Re: [REGRESSION] slab: replace cpu (partial) slabs with sheaves

From: Harry Yoo (Oracle)

Date: Fri Mar 27 2026 - 06:04:28 EST


On Fri, Mar 27, 2026 at 08:58:36AM +0000, Ryan Roberts wrote:
> >>>>> On 3/26/26 13:43, Aishwarya Rambhadran wrote:
> >>> Right so there should be just the overhead of the extra is_vmalloc_addr()
> >>> test. Possibly also the call of kfree_rcu_sheaf() if it's not inlined.
> >>> I'd say it's something we can just accept? It seems this is a unit test
> >>> being used as a microbenchmark, so it can be very sensitive even to such
> >>> details, but it should be negligible in practice.
> >>
> >> The perf/syscall cases might be a bit more concerning though? (those tests are
> >> from "perf bench syscall fork|execve"). Yes they are microbenchmarks, but a 7%
> >> increased cost for fork seems like something we'd want to avoid if we can.
> >
> > Sure, I tried to explain those in my first reply. Harry then linked to how
> > that explanation can be verified. Hopefully it's really the same reason.
>
> Ahh sorry I missed your first email.
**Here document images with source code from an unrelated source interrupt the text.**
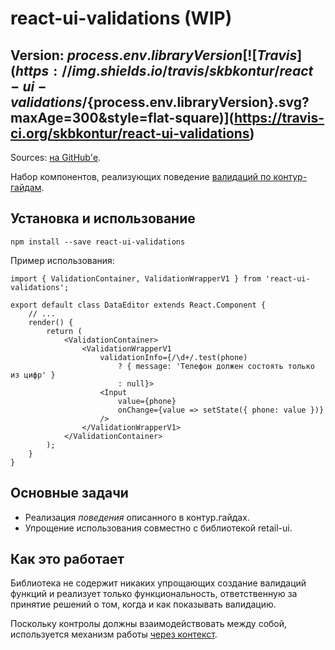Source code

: # react-ui-validations (WIP) #
## Version: ${process.env.libraryVersion} [![Travis](https://img.shields.io/travis/skbkontur/react-ui-validations/${process.env.libraryVersion}.svg?maxAge=300&style=flat-square)](https://travis-ci.org/skbkontur/react-ui-validations)

Sources: [на GitHub'е](https://github.com/skbkontur/react-ui-validations).

Набор компонентов, реализующих поведение [валидаций по контур-гайдам](https://guides.kontur.ru/principles/validation/).
                
## Установка и использование ##

    npm install --save react-ui-validations

Пример использования:

    import { ValidationContainer, ValidationWrapperV1 } from 'react-ui-validations';

    export default class DataEditor extends React.Component {
        // ...
        render() {
            return (
                <ValidationContainer>
                    <ValidationWrapperV1 
                        validationInfo={/\d+/.test(phone) 
                            ? { message: 'Телефон должен состоять только из цифр' } 
                            : null}>
                        <Input
                            value={phone}
                            onChange={value => setState({ phone: value })}
                        />
                    </ValidationWrapperV1>
                </ValidationContainer>
            );
        }
    }

## Основные задачи ##

* Реализация *поведения* описанного в контур.гайдах.
* Упрощение использования совместно с библиотекой retail-ui.

## Как это работает ##
Библиотека не содержит никаких упрощающих создание валидаций функций и реализует только 
функциональность, ответственную за принятие решений о том,
когда и как показывать валидацию.

Поскольку контролы должны взаимодействовать между собой, используется механизм работы
[через контекст](https://facebook.github.io/react/docs/context.html#parent-child-coupling).
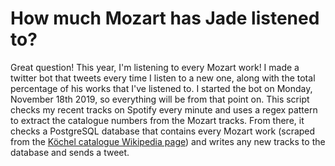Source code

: # How much Mozart has Jade listened to?
Great question! This year, I'm listening to every Mozart work! I made a twitter bot that tweets every time I listen to a new one,
along with the total percentage of his works that I've listened to. I started the bot on Monday, November 18th 2019, 
so everything will be from that point on. This script checks my recent tracks on Spotify every minute and uses a
regex pattern to extract the catalogue numbers from the Mozart tracks. From there, it checks a PostgreSQL database
that contains every Mozart work (scraped from the [Köchel catalogue Wikipedia page](https://en.wikipedia.org/wiki/Köchel_catalogue))
and writes any new tracks to the database and sends a tweet. 
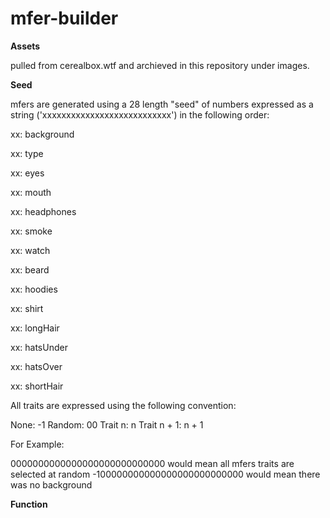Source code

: # mfer-builder

**Assets**

pulled from cerealbox.wtf and archieved in this repository under images.

**Seed**

mfers are generated using a 28 length "seed" of numbers expressed as a string ('xxxxxxxxxxxxxxxxxxxxxxxxxxx') in the following order:

xx: background

xx: type

xx: eyes

xx: mouth

xx: headphones

xx: smoke

xx: watch

xx: beard

xx: hoodies

xx: shirt

xx: longHair

xx: hatsUnder

xx: hatsOver

xx: shortHair


All traits are expressed using the following convention:

None: -1
Random: 00
Trait n: n
Trait n + 1: n + 1

For Example:

0000000000000000000000000000 would mean all mfers traits are selected at random
-100000000000000000000000000 would mean there was no background

**Function**

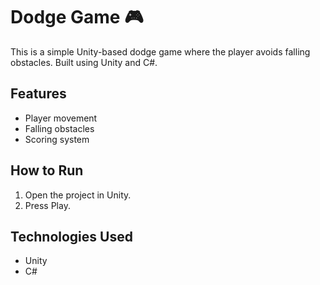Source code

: # Dodge Game 🎮

This is a simple Unity-based dodge game where the player avoids falling obstacles. Built using Unity and C#.

## Features
- Player movement
- Falling obstacles
- Scoring system

## How to Run
1. Open the project in Unity.
2. Press Play.

## Technologies Used
- Unity
- C#
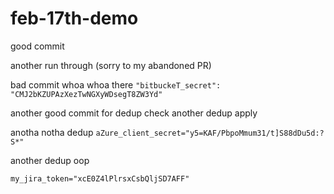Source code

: # feb-17th-demo

good commit

another run through (sorry to my abandoned PR)

bad commit
whoa whoa there
`"bitbuckeT_secret": "CMJ2bKZUPAzXezTwNGXyWDsegT8ZW3Yd"`

another good commit for dedup check
another dedup
apply

anotha notha dedup
`aZure_client_secret="y5=KAF/PbpoMmum31/t]S88dDu5d:?S*"`

another dedup
oop

`my_jira_token="xcE0Z4lPlrsxCsbQljSD7AFF"`
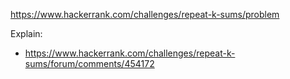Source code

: https://www.hackerrank.com/challenges/repeat-k-sums/problem

Explain:

- https://www.hackerrank.com/challenges/repeat-k-sums/forum/comments/454172
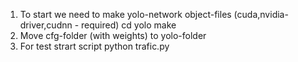 1) To start we need to make yolo-network object-files (cuda,nvidia-driver,cudnn - required)
cd yolo
make
2) Move cfg-folder (with weights) to yolo-folder
3) For test strart script
python trafic.py
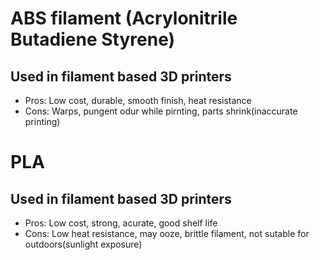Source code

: # ABS filament (Acrylonitrile Butadiene Styrene)
## Used in filament based 3D printers
- Pros: Low cost, durable, smooth finish, heat resistance
- Cons: Warps, pungent odur while pirnting, parts shrink(inaccurate printing)
# PLA 
## Used in filament based 3D printers
- Pros: Low cost, strong, acurate, good shelf life
- Cons: Low heat resistance, may ooze, brittle filament, not sutable for outdoors(sunlight exposure)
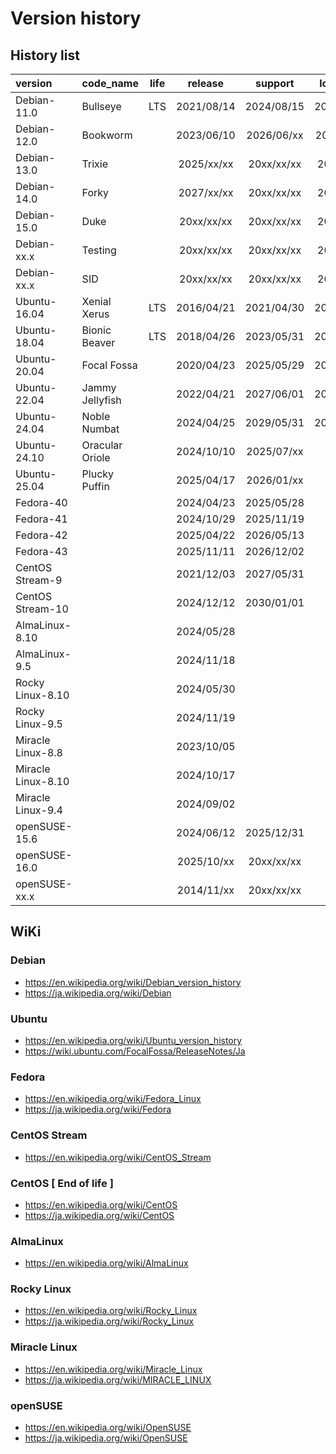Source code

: # **Version history**  

## History list  

|         version          |     code_name     | life |  release   |  support   | long_term  |    rhel    |         kerne         |     note     |
| :----------------------- | :---------------- | :--: | :--------: | :--------: | :--------: | :--------: | :-------------------- | :----------- |
| Debian-11.0              | Bullseye          | LTS  | 2021/08/14 | 2024/08/15 | 2026/08/31 |            | 5.10                  | oldstable    |
| Debian-12.0              | Bookworm          |      | 2023/06/10 | 2026/06/xx | 2028/06/xx |            | 6.1                   | stable       |
| Debian-13.0              | Trixie            |      | 2025/xx/xx | 20xx/xx/xx | 20xx/xx/xx |            |                       | testing      |
| Debian-14.0              | Forky             |      | 2027/xx/xx | 20xx/xx/xx | 20xx/xx/xx |            |                       |              |
| Debian-15.0              | Duke              |      | 20xx/xx/xx | 20xx/xx/xx | 20xx/xx/xx |            |                       |              |
| Debian-xx.x              | Testing           |      | 20xx/xx/xx | 20xx/xx/xx | 20xx/xx/xx |            |                       | testing      |
| Debian-xx.x              | SID               |      | 20xx/xx/xx | 20xx/xx/xx | 20xx/xx/xx |            |                       | sid          |
| Ubuntu-16.04             | Xenial Xerus      | LTS  | 2016/04/21 | 2021/04/30 | 2026/04/23 |            | 4.4                   |              |
| Ubuntu-18.04             | Bionic Beaver     | LTS  | 2018/04/26 | 2023/05/31 | 2028/04/26 |            | 4.15                  |              |
| Ubuntu-20.04             | Focal Fossa       |      | 2020/04/23 | 2025/05/29 | 2030/04/23 |            | 5.4                   |              |
| Ubuntu-22.04             | Jammy Jellyfish   |      | 2022/04/21 | 2027/06/01 | 2032/04/21 |            | 5.15 or 5.17          |              |
| Ubuntu-24.04             | Noble Numbat      |      | 2024/04/25 | 2029/05/31 | 2034/04/25 |            | 6.8                   |              |
| Ubuntu-24.10             | Oracular Oriole   |      | 2024/10/10 | 2025/07/xx |            |            | 6.11                  |              |
| Ubuntu-25.04             | Plucky Puffin     |      | 2025/04/17 | 2026/01/xx |            |            | 6.14                  |              |
| Fedora-40                |                   |      | 2024/04/23 | 2025/05/28 |            |            | 6.8                   |              |
| Fedora-41                |                   |      | 2024/10/29 | 2025/11/19 |            |            | 6.11                  |              |
| Fedora-42                |                   |      | 2025/04/22 | 2026/05/13 |            |            |                       |              |
| Fedora-43                |                   |      | 2025/11/11 | 2026/12/02 |            |            |                       |              |
| CentOS Stream-9          |                   |      | 2021/12/03 | 2027/05/31 |            |            | 5.14.0                |              |
| CentOS Stream-10         |                   |      | 2024/12/12 | 2030/01/01 |            |            | 6.12.0                |              |
| AlmaLinux-8.10           |                   |      | 2024/05/28 |            |            | 2024/05/22 | 4.18.0-553            |              |
| AlmaLinux-9.5            |                   |      | 2024/11/18 |            |            | 2024/11/13 | 5.14.0-503.11.1       |              |
| Rocky Linux-8.10         |                   |      | 2024/05/30 |            |            | 2024/05/22 | 4.18.0-553            |              |
| Rocky Linux-9.5          |                   |      | 2024/11/19 |            |            | 2024/11/12 | 5.14.0-503.14.1       |              |
| Miracle Linux-8.8        |                   |      | 2023/10/05 |            |            | 2023/05/16 | 4.18.0-477.el8        |              |
| Miracle Linux-8.10       |                   |      | 2024/10/17 |            |            | 2024/05/22 | 4.18.0-553.el8_10     |              |
| Miracle Linux-9.4        |                   |      | 2024/09/02 |            |            | 2024/04/30 | 5.14.0-427.13.1.el9_4 |              |
| openSUSE-15.6            |                   |      | 2024/06/12 | 2025/12/31 |            |            | 6.4                   |              |
| openSUSE-16.0            |                   |      | 2025/10/xx | 20xx/xx/xx |            |            |                       |              |
| openSUSE-xx.x            |                   |      | 2014/11/xx | 20xx/xx/xx |            |            |                       |              |

## WiKi  

### Debian  

* https://en.wikipedia.org/wiki/Debian_version_history  
* https://ja.wikipedia.org/wiki/Debian  

### Ubuntu  

* https://en.wikipedia.org/wiki/Ubuntu_version_history  
* https://wiki.ubuntu.com/FocalFossa/ReleaseNotes/Ja  

### Fedora  

* https://en.wikipedia.org/wiki/Fedora_Linux  
* https://ja.wikipedia.org/wiki/Fedora  

### CentOS Stream  

* https://en.wikipedia.org/wiki/CentOS_Stream  

### CentOS [ End of life ]  

* https://en.wikipedia.org/wiki/CentOS  
* https://ja.wikipedia.org/wiki/CentOS  

### AlmaLinux  

* https://en.wikipedia.org/wiki/AlmaLinux  

### Rocky Linux  

* https://en.wikipedia.org/wiki/Rocky_Linux  
* https://ja.wikipedia.org/wiki/Rocky_Linux  

### Miracle Linux

* https://en.wikipedia.org/wiki/Miracle_Linux  
* https://ja.wikipedia.org/wiki/MIRACLE_LINUX  

### openSUSE  

* https://en.wikipedia.org/wiki/OpenSUSE  
* https://ja.wikipedia.org/wiki/OpenSUSE  

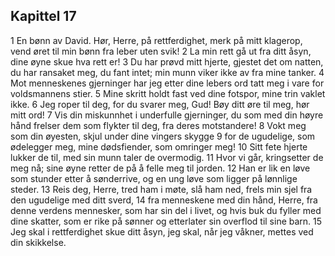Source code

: ## Kapittel 17

1 En bønn av David. Hør, Herre, på rettferdighet, merk på mitt klagerop, vend øret til min bønn fra leber uten svik!
2 La min rett gå ut fra ditt åsyn, dine øyne skue hva rett er!
3 Du har prøvd mitt hjerte, gjestet det om natten, du har ransaket meg, du fant intet; min munn viker ikke av fra mine tanker.
4 Mot menneskenes gjerninger har jeg etter dine lebers ord tatt meg i vare for voldsmannens stier.
5 Mine skritt holdt fast ved dine fotspor, mine trin vaklet ikke.
6 Jeg roper til deg, for du svarer meg, Gud! Bøy ditt øre til meg, hør mitt ord!
7 Vis din miskunnhet i underfulle gjerninger, du som med din høyre hånd frelser dem som flykter til deg, fra deres motstandere!
8 Vokt meg som din øyesten, skjul under dine vingers skygge
9 for de ugudelige, som ødelegger meg, mine dødsfiender, som omringer meg!
10 Sitt fete hjerte lukker de til, med sin munn taler de overmodig.
11 Hvor vi går, kringsetter de meg nå; sine øyne retter de på å felle meg til jorden.
12 Han er lik en løve som stunder etter å sønderrive, og en ung løve som ligger på lønnlige steder.
13 Reis deg, Herre, tred ham i møte, slå ham ned, frels min sjel fra den ugudelige med ditt sverd,
14 fra menneskene med din hånd, Herre, fra denne verdens mennesker, som har sin del i livet, og hvis buk du fyller med dine skatter, som er rike på sønner og etterlater sin overflod til sine barn.
15 Jeg skal i rettferdighet skue ditt åsyn, jeg skal, når jeg våkner, mettes ved din skikkelse.
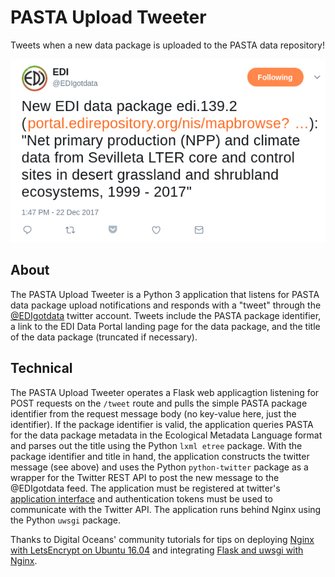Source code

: # PASTA Upload Tweeter
Tweets when a new data package is uploaded to the PASTA data repository!

![EDIgotdata new data package tweet](https://github.com/EDIorg/pasta-upload-tweeter/blob/master/EDI-tweet.png)

## About

The PASTA Upload Tweeter is a Python 3 application that listens for PASTA data package upload notifications and responds with a "tweet" through the [@EDIgotdata](https://twitter.com/EDIgotdata) twitter account. Tweets include the PASTA package identifier, a link to the EDI Data Portal landing page for the data package, and the title of the data package (truncated if necessary).

## Technical

The PASTA Upload Tweeter operates a Flask web applicagtion listening for POST requests on the `/tweet` route and pulls the simple PASTA package identifier from the request message body (no key-value here, just the identifier). If the package identifier is valid, the application queries PASTA for the data package metadata in the Ecological Metadata Language format and parses out the title using the Python `lxml etree` package. With the package identifier and title in hand, the application constructs the twitter message (see above) and uses the Python `python-twitter` package as a wrapper for the Twitter REST API to post the new message to the @EDIgotdata feed. The application must be registered at twitter's [application interface](https://apps.twitter.com) and authentication tokens must be used to communicate with the Twitter API. The application runs behind Nginx using the Python `uwsgi` package.

Thanks to Digital Oceans' community tutorials for tips on deploying [Nginx with LetsEncrypt on Ubuntu 16.04](https://www.digitalocean.com/community/tutorials/how-to-secure-nginx-with-let-s-encrypt-on-ubuntu-16-04) and integrating [Flask and uwsgi with Nginx](https://www.digitalocean.com/community/tutorials/how-to-serve-flask-applications-with-uwsgi-and-nginx-on-ubuntu-16-04).
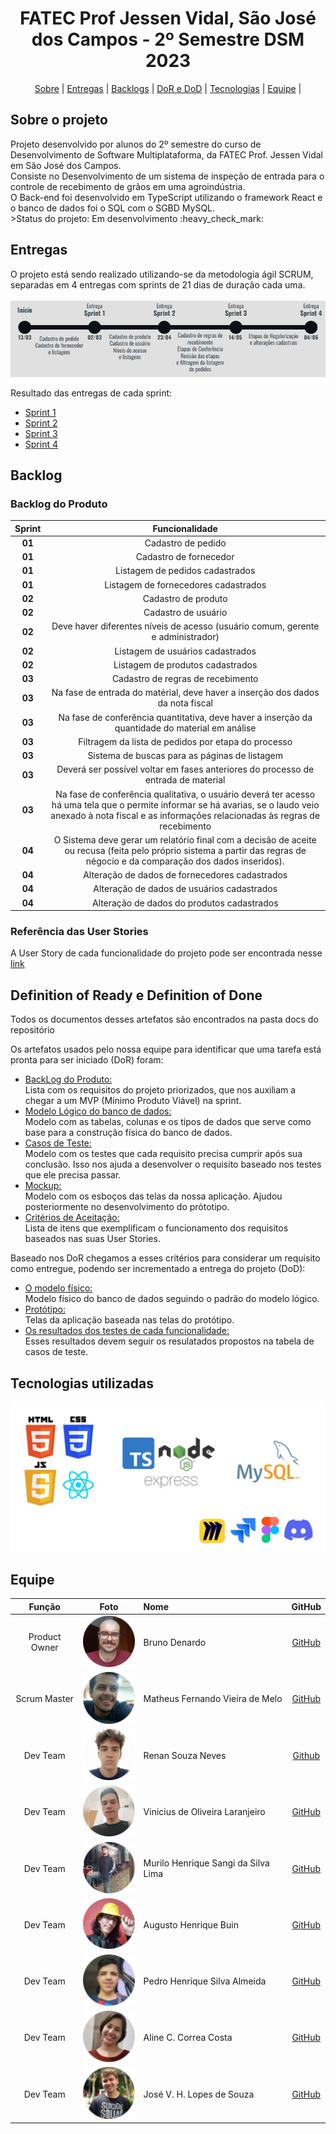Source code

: <span id="topo"></span>
<h1 align="center">FATEC Prof Jessen Vidal, São José dos Campos - 2º Semestre DSM 2023</h1>
<p align="center">
    <a href="#sobre">Sobre</a> | 
    <a href="#entregas">Entregas</a> | 
    <a href="#backlogs">Backlogs</a> |
    <a href="#dorDod">DoR e DoD</a> |
    <a href="#tecnologias">Tecnologias</a> | 
    <a href="#equipe">Equipe</a> | 
</p>

<span id="sobre"></span>
<h2> Sobre o projeto </h2> 
Projeto desenvolvido por alunos do 2º semestre do curso de Desenvolvimento de Software Multiplataforma, da FATEC Prof. Jessen Vidal em São José dos Campos.<br> Consiste no Desenvolvimento de um sistema de inspeção de entrada para o controle de recebimento de grãos em uma agroindústria. <br>
O Back-end foi desenvolvido em TypeScript utilizando o framework React e o banco de dados foi o SQL com o SGBD MySQL.<br>
>Status do projeto: Em desenvolvimento :heavy_check_mark:

<span id="entregas"></span>
<h2>Entregas</h2>
O projeto está sendo realizado utilizando-se da metodologia ágil SCRUM, separadas em 4 entregas com sprints de 21 dias de duração cada uma.
<br /><br />
<img src="docs/imagens/linhaTempo.png" src="Linha do tempo">
<br />

Resultado das entregas de cada sprint:

* <a href="docs/sprint1/demo_sprint1.gif">Sprint 1</a>
* <a href="docs/sprint2/demo_sprint2.gif">Sprint 2</a>
* <a href="docs/sprint3/demo_sprint3.gif">Sprint 3</a>
* <a href="docs/sprint4/demo_sprint4.gif">Sprint 4</a>
<span id="backlogs"></span>
<h2>Backlog</h2>
<h3>Backlog do Produto</h3>

| Sprint | Funcionalidade |
| :--:   | :-----------:  |
| **01** | Cadastro de pedido |
| **01** | Cadastro de fornecedor | 
| **01** | Listagem de pedidos cadastrados |
| **01** | Listagem de fornecedores cadastrados |
| **02** | Cadastro de produto | 
| **02** | Cadastro de usuário |
| **02** | Deve haver diferentes níveis de acesso (usuário comum, gerente e administrador) | 
| **02** | Listagem de usuários cadastrados | 
| **02** | Listagem de produtos cadastrados |
| **03** | Cadastro de regras de recebimento | 
| **03** | Na fase de entrada do matérial, deve haver a inserção dos dados da nota fiscal |
| **03** | Na fase de conferência quantitativa, deve haver a inserção da quantidade do material em análise |
| **03** | Filtragem da lista de pedidos por etapa do processo |
| **03** | Sistema de buscas para as páginas de listagem | 
| **03** | Deverá ser possível voltar em fases anteriores do processo de entrada de material |
| **03** | Na fase de conferência qualitativa, o usuário deverá ter acesso há uma tela que o permite informar se há avarias, se o laudo veio anexado à nota fiscal e as informações relacionadas às regras de recebimento |
| **04** | O Sistema deve gerar um relatório final com a decisão de aceite ou recusa (feita pelo próprio sistema a partir das regras de négocio e da comparação dos dados inseridos). |
| **04** | Alteração de dados de fornecedores cadastrados |
| **04** | Alteração de dados de usuários cadastrados |
| **04** | Alteração de dados do produtos cadastrados |

<h3>Referência das User Stories</h3>

A User Story de cada funcionalidade do projeto pode ser encontrada nesse <a href="docs/userStory.png">link</a><br />

<span id="dorDod"></span>

<h2>Definition of Ready e Definition of Done</h2>
Todos os documentos desses artefatos são encontrados na pasta docs do repositório

Os artefatos usados pelo nossa equipe para identificar que uma tarefa está pronta para ser iniciado (DoR) foram:
* <a href="#backlogs">BackLog do Produto:</a><br />
Lista com os requisitos do projeto priorizados, que nos auxiliam a chegar a um MVP (Mínimo Produto Viável) na sprint.
* <a href="docs/modelo_logico.jpg">Modelo Lógico do banco de dados:</a><br />
Modelo com as tabelas, colunas e os tipos de dados que serve como base para a construção física do banco de dados.
* <a href="docs/casosTeste/">Casos de Teste:</a><br />
Modelo com os testes que cada requisito precisa cumprir após sua conclusão. Isso nos ajuda a desenvolver o requisito baseado nos testes que ele precisa passar.
* <a href="docs/Sabiá-Mockup.jpg">Mockup:</a><br />
Modelo com os esboços das telas da nossa aplicação. Ajudou posteriormente no desenvolvimento do prótotipo.
* <a href="docs/criteriosAceitacao.pdf">Critérios de Aceitação:</a><br />
Lista de itens que exemplificam o funcionamento dos requisitos baseados nas suas User Stories.

Baseado nos DoR chegamos a esses critérios para considerar um requisito como entregue, podendo ser incrementado a entrega do projeto (DoD):
* <a href="backEnd/bd">O modelo físico:</a><br />
Modelo físico do banco de dados seguindo o padrão do modelo lógico.
* <a href="https://www.figma.com/proto/1BLzM65qzng5exjhuqab28/SABI%C3%81?node-id=45-100&starting-point-node-id=45%3A100&scaling=contain" target="_blank">Protótipo:</a><br />
Telas da aplicação baseada nas telas do protótipo.
* <a href="docs/casosTeste/">Os resultados dos testes de cada funcionalidade:</a><br />
Esses resultados devem seguir os resulatados propostos na tabela de casos de teste.

<span id="tecnologias"></span>

<h2> Tecnologias utilizadas </h2>
<img src="docs/imagens/tecnologias1.jpg" alt="HTML5, CSS3, Javascript, Typescript, Node.js, Express, MySQL, Miro, Jira, Figma e Discord">

<span id="equipe"></span>
<h2> Equipe </h2>

|    Função     | Foto       | Nome                                |                     GitHub                   |
| :----------:  | :-----------: | :-----------------------            | :------------------------------------------: |
|   Product Owner    | <img src="docs/imagens/fotoBruno.png" alt="Foto Bruno"> | Bruno Denardo                  | [GitHub](https://github.com/brunodenardo)    |
|   Scrum Master   | <img src="docs/imagens/fotoMatheus.png" alt="Foto Matheus"> | Matheus Fernando Vieira de Melo  | [GitHub](https://github.com/Matheusfvm)      |
| Dev Team | <img src="docs/imagens/fotoRenan.png" alt="Foto Renan"> | Renan Souza Neves                        | [Github](https://github.com/Renan-Neves)     |
| Dev Team  | <img src="docs/imagens/fotoVinicius.png" alt="Foto Vinícius"> | Vinicius de Oliveira Laranjeiro         | [GitHub](https://github.com/noo-e)           |
|   Dev Team    | <img src="docs/imagens/fotoMurilo.png" alt="Foto Murilo"> | Murilo Henrique Sangi da Silva Lima | [GitHub](https://github.com/MuriloLima03)    |
| Dev Team | <img src="docs/imagens/fotoAugusto.png" alt="Foto Augusto"> | Augusto Henrique Buin                    | [GitHub](https://github.com/AugustoBuin)     |
| Dev Team | <img src="docs/imagens/fotoPedro.png" alt="Foto Pedro"> | Pedro Henrique Silva Almeida             | [GitHub](https://github.com/PedroHSdeAlmeida) |
| Dev Team | <img src="docs/imagens/fotoAline.png" alt="Foto Aline"> | Aline C. Correa Costa                   | [GitHub](https://github.com/acorreac) |
| Dev Team | <img src="docs/imagens/fotoJose.png" alt="Foto Jose"> | José V. H. Lopes de Souza                   | [GitHub](https://github.com/HenningerJv) |
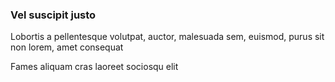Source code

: ### Vel suscipit justo

Lobortis a pellentesque volutpat, auctor, malesuada sem, euismod, purus sit non lorem, amet consequat

Fames aliquam cras laoreet sociosqu elit


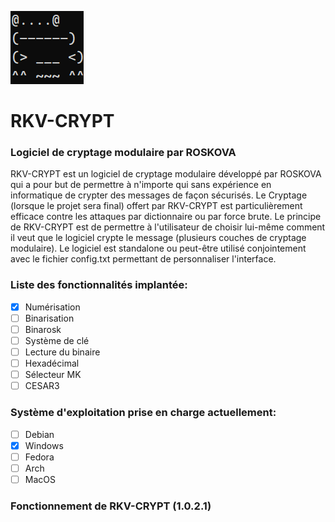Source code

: ![Logo](https://raw.githubusercontent.com/Roskova/RKV-CRYPT/main/logo.png)
# RKV-CRYPT
### Logiciel de cryptage modulaire par ROSKOVA
RKV-CRYPT est un logiciel de cryptage modulaire développé par ROSKOVA qui a pour but de permettre à n'importe qui sans expérience en informatique de crypter des messages de façon sécurisés. Le Cryptage (lorsque le projet sera final) offert par RKV-CRYPT est particulièrement efficace contre les attaques par dictionnaire ou par force brute. Le principe de RKV-CRYPT est de permettre à l'utilisateur de choisir lui-même comment il veut que le logiciel crypte le message (plusieurs couches de cryptage modulaire). Le logiciel est standalone ou peut-être utilisé conjointement avec le fichier config.txt permettant de personnaliser l'interface.

### Liste des fonctionnalités implantée:
- [x] Numérisation
- [ ] Binarisation
- [ ] Binarosk
- [ ] Système de clé
- [ ] Lecture du binaire
- [ ] Hexadécimal
- [ ] Sélecteur MK
- [ ] CESAR3

### Système d'exploitation prise en charge actuellement:
- [ ] Debian
- [X] Windows
- [ ] Fedora
- [ ] Arch
- [ ] MacOS

### Fonctionnement de RKV-CRYPT (1.0.2.1)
We only added that benchmark from 6.19 so
> don't have results for earlier kernels, but I'll ask Aishu to run it for 6.17
> and 6.18 to see if the results correlate with your expectation.
>
> But from a high level perspective, a 7% regression on fork is not ideal even if
> there was a 7% improvement in 6.18.

If that improvement comes from the number of objects cached per CPU,
I'm not sure if determining the default value (# of cached objs) based on
"a point when microbenchmarks stop improving" is a reasonable measure
because the default value affects all slab caches and will inevitably
increase overall memory usage.

Hopefully we could discuss what a reasonable heuristic that
"works for most situations" looks like, and allow users to tune it further
based on their needs.

As a side note, changing sheaf capacity at runtime is not supported yet
(I'm working on it) and targeting at least before the next LTS.